◆ What to do ◆
Please repeat the whole listing exactly, but leave out any picture it holds.

◆ The data ◆
____

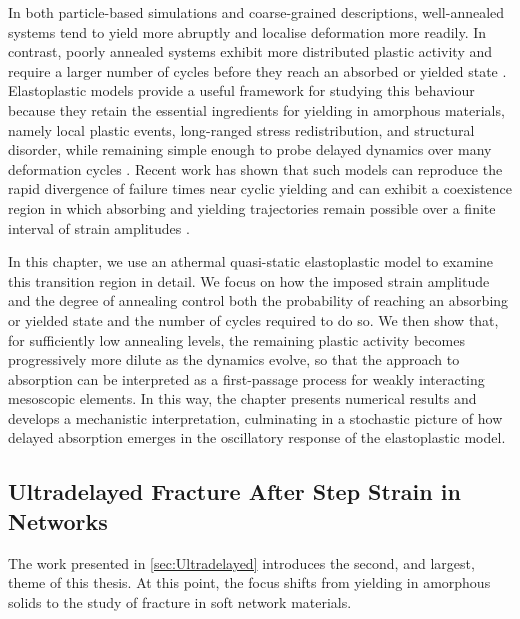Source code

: \documentclass[asymmetricmargins]{library/duthesis}%
\begin{document}
In both particle-based simulations and coarse-grained descriptions, well-annealed systems tend to yield more abruptly and localise deformation more readily. In contrast, poorly annealed systems exhibit more distributed plastic activity and require a larger number of cycles before they reach an absorbed or yielded state \cite{Leishangthem2017,Popovi2018,barlow_ductile_2020,liuFateShearoscillatedAmorphous2022}. Elastoplastic models provide a useful framework for studying this behaviour because they retain the essential ingredients for yielding in amorphous materials, namely local plastic events, long-ranged stress redistribution, and structural disorder, while remaining simple enough to probe delayed dynamics over many deformation cycles \cite{nicolas_deformation_2018,pollard_yielding_2022}. Recent work has shown that such models can reproduce the rapid divergence of failure times near cyclic yielding and can exhibit a coexistence region in which absorbing and yielding trajectories remain possible over a finite interval of strain amplitudes \cite{khandareElastoplasticModellingCyclic2026,cochran_slow_2024}.

In this chapter, we use an athermal quasi-static elastoplastic model to examine this transition region in detail. We focus on how the imposed strain amplitude and the degree of annealing control both the probability of reaching an absorbing or yielded state and the number of cycles required to do so. We then show that, for sufficiently low annealing levels, the remaining plastic activity becomes progressively more dilute as the dynamics evolve, so that the approach to absorption can be interpreted as a first-passage process for weakly interacting mesoscopic elements. In this way, the chapter presents numerical results and develops a mechanistic interpretation, culminating in a stochastic picture of how delayed absorption emerges in the oscillatory response of the elastoplastic model.

\subsection*{Ultradelayed Fracture After Step Strain in Networks}
The work presented in \cref{sec:Ultradelayed} introduces the second, and largest, theme of this thesis. At this point, the focus shifts from yielding in amorphous solids to the study of fracture in soft network materials. 
\end{document}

____

◆ Reply ◆
Source code

: \documentclass[asymmetricmargins]{library/duthesis}%
\begin{document}
In both particle-based simulations and coarse-grained descriptions, well-annealed systems tend to yield more abruptly and localise deformation more readily. In contrast, poorly annealed systems exhibit more distributed plastic activity and require a larger number of cycles before they reach an absorbed or yielded state \cite{Leishangthem2017,Popovi2018,barlow_ductile_2020,liuFateShearoscillatedAmorphous2022}. Elastoplastic models provide a useful framework for studying this behaviour because they retain the essential ingredients for yielding in amorphous materials, namely local plastic events, long-ranged stress redistribution, and structural disorder, while remaining simple enough to probe delayed dynamics over many deformation cycles \cite{nicolas_deformation_2018,pollard_yielding_2022}. Recent work has shown that such models can reproduce the rapid divergence of failure times near cyclic yielding and can exhibit a coexistence region in which absorbing and yielding trajectories remain possible over a finite interval of strain amplitudes \cite{khandareElastoplasticModellingCyclic2026,cochran_slow_2024}.

In this chapter, we use an athermal quasi-static elastoplastic model to examine this transition region in detail. We focus on how the imposed strain amplitude and the degree of annealing control both the probability of reaching an absorbing or yielded state and the number of cycles required to do so. We then show that, for sufficiently low annealing levels, the remaining plastic activity becomes progressively more dilute as the dynamics evolve, so that the approach to absorption can be interpreted as a first-passage process for weakly interacting mesoscopic elements. In this way, the chapter presents numerical results and develops a mechanistic interpretation, culminating in a stochastic picture of how delayed absorption emerges in the oscillatory response of the elastoplastic model.

\subsection*{Ultradelayed Fracture After Step Strain in Networks}
The work presented in \cref{sec:Ultradelayed} introduces the second, and largest, theme of this thesis. At this point, the focus shifts from yielding in amorphous solids to the study of fracture in soft network materials. 
\end{document}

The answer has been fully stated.